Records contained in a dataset
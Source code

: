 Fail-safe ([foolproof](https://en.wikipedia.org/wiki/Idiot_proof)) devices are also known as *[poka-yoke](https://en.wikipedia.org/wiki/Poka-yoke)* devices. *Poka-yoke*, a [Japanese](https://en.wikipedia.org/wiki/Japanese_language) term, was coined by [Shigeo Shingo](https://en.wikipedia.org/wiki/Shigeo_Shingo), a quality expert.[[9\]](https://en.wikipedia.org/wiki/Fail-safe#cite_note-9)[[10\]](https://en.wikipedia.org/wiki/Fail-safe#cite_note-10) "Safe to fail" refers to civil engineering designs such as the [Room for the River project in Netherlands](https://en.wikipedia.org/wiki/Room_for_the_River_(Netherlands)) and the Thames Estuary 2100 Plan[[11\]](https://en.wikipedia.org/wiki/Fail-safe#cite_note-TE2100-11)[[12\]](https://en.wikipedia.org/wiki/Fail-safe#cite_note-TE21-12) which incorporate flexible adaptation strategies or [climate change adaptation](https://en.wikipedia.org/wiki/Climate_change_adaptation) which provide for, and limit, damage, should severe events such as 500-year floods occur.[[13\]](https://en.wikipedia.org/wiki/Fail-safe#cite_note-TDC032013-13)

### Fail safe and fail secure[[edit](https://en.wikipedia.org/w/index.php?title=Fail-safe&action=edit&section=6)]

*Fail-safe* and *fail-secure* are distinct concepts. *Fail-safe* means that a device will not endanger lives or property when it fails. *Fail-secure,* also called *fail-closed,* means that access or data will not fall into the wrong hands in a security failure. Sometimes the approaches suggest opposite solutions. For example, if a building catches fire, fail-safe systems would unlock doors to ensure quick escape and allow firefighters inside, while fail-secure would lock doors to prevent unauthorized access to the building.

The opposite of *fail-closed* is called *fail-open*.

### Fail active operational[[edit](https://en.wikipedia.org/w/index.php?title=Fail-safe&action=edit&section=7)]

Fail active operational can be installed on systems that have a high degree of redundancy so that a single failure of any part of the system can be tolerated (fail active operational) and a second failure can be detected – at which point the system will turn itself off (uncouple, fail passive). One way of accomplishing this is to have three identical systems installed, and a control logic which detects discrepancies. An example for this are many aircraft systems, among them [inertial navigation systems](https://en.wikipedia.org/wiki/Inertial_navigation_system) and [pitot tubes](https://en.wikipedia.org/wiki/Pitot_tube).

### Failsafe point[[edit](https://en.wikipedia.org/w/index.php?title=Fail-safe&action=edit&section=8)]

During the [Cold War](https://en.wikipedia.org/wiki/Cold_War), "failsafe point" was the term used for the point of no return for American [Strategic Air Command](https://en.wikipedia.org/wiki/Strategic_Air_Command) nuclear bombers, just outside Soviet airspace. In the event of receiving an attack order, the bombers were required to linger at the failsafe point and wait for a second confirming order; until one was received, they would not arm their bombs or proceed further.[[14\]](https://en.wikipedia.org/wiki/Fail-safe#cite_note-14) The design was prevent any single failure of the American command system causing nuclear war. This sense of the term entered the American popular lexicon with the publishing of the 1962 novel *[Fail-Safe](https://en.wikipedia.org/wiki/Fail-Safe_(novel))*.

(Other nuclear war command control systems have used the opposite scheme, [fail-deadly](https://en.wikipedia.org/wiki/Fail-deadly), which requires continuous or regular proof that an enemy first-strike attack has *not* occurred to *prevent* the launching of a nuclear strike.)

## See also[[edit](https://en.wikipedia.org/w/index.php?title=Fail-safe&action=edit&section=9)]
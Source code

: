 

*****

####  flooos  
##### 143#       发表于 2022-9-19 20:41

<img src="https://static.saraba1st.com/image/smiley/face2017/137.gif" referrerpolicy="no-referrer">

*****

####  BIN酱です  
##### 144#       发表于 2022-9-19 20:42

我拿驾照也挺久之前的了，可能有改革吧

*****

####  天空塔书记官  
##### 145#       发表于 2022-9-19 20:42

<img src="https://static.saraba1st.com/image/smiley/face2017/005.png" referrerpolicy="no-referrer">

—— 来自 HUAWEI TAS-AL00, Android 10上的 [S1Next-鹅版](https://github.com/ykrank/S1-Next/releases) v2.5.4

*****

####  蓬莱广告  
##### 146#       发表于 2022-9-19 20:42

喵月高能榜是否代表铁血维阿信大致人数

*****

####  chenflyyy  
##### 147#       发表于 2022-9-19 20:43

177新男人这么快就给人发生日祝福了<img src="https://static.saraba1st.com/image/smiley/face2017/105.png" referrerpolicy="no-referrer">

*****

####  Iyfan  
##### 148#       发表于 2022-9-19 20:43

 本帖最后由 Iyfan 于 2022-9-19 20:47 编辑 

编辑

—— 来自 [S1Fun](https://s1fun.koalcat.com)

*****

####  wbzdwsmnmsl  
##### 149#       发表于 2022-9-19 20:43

### Problem to work on:
Copy each line from the entries above that has the word "secure" in it.

### Reply:
### Fail safe and fail secure[[edit](https://en.wikipedia.org/w/index.php?title=Fail-safe&action=edit&section=6)]
*Fail-safe* and *fail-secure* are distinct concepts. *Fail-safe* means that a device will not endanger lives or property when it fails. *Fail-secure,* also called *fail-closed,* means that access or data will not fall into the wrong hands in a security failure. Sometimes the approaches suggest opposite solutions. For example, if a building catches fire, fail-safe systems would unlock doors to ensure quick escape and allow firefighters inside, while fail-secure would lock doors to prevent unauthorized access to the building.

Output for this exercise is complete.